Whenever a line below includes the string "anillos", show it.

Provided records Block Start

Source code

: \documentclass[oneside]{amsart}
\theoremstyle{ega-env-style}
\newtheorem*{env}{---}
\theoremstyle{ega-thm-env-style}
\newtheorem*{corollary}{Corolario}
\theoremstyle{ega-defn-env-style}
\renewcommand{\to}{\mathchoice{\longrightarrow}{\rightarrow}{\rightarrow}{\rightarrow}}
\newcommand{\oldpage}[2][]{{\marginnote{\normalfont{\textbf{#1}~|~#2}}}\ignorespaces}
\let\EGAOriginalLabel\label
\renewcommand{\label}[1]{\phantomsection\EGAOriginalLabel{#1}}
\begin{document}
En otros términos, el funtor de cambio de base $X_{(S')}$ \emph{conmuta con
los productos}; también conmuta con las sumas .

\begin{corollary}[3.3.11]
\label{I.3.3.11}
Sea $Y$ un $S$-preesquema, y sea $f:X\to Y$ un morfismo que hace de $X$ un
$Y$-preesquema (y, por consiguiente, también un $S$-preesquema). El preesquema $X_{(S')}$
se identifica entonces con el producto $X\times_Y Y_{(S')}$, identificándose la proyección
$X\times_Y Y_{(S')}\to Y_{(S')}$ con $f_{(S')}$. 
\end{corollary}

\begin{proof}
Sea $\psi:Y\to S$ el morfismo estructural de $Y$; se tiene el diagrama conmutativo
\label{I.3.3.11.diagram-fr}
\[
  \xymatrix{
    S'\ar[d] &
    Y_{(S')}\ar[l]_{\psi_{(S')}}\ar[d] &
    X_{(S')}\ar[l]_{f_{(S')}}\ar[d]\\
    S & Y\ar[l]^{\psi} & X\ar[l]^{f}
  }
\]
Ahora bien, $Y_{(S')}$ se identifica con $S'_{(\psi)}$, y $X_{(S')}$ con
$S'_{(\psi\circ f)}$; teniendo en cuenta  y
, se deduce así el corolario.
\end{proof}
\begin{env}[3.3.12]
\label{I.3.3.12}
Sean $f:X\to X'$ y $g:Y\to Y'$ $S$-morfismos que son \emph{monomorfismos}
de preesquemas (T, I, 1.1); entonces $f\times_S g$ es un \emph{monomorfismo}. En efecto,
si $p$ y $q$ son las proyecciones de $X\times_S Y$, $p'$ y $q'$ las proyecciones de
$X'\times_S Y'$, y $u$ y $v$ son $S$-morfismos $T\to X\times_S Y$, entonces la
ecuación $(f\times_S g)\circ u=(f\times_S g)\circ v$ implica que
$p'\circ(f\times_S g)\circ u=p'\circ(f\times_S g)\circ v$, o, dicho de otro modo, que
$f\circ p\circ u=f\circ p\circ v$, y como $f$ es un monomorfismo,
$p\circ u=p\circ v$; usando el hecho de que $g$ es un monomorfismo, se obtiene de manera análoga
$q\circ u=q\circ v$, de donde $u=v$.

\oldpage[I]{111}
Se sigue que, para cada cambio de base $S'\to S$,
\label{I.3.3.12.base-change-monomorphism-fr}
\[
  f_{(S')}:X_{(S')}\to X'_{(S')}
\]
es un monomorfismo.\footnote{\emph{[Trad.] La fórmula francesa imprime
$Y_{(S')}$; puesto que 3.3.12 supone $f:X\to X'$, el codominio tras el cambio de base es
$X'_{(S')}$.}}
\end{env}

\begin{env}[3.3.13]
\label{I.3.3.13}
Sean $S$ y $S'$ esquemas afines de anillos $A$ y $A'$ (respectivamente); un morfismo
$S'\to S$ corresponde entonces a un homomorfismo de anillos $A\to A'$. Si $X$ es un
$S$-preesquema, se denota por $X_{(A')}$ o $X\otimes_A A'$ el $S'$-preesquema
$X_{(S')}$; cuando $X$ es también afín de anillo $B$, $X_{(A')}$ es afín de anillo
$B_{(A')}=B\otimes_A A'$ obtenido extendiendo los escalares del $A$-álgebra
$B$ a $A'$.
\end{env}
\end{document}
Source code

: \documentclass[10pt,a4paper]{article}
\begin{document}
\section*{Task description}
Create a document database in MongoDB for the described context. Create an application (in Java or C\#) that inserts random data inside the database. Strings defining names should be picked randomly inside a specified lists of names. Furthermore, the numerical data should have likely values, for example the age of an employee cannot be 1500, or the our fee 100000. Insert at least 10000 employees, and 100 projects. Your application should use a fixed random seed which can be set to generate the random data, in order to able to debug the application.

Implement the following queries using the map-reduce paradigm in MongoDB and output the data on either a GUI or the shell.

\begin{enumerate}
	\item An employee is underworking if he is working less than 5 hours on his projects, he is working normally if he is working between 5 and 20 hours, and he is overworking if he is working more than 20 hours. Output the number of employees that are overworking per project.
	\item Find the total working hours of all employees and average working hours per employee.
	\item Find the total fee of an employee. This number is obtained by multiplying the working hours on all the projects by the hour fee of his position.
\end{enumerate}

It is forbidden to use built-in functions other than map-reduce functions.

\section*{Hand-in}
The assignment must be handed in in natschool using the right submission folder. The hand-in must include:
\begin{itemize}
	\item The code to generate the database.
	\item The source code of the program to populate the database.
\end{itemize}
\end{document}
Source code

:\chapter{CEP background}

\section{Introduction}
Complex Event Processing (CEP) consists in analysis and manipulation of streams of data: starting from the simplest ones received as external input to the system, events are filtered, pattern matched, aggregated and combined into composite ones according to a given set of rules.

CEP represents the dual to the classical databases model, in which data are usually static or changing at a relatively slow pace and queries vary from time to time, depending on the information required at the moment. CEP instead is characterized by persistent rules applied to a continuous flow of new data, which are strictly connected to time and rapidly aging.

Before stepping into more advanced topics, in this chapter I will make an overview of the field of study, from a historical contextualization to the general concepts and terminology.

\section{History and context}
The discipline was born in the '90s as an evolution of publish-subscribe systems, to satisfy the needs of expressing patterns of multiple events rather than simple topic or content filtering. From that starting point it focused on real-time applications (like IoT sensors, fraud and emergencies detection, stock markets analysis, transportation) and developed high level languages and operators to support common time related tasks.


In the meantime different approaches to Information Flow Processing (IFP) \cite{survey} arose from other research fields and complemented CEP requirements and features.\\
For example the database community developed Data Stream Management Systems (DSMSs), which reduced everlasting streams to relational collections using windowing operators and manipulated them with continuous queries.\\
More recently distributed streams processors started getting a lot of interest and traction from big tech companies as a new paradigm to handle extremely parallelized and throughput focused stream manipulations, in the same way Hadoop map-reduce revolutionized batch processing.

Provided records Block End

**Output of the task:**
Sean $S$ y $S'$ esquemas afines de anillos $A$ y $A'$ (respectivamente); un morfismo
$S'\to S$ corresponde entonces a un homomorfismo de anillos $A\to A'$. Si $X$ es un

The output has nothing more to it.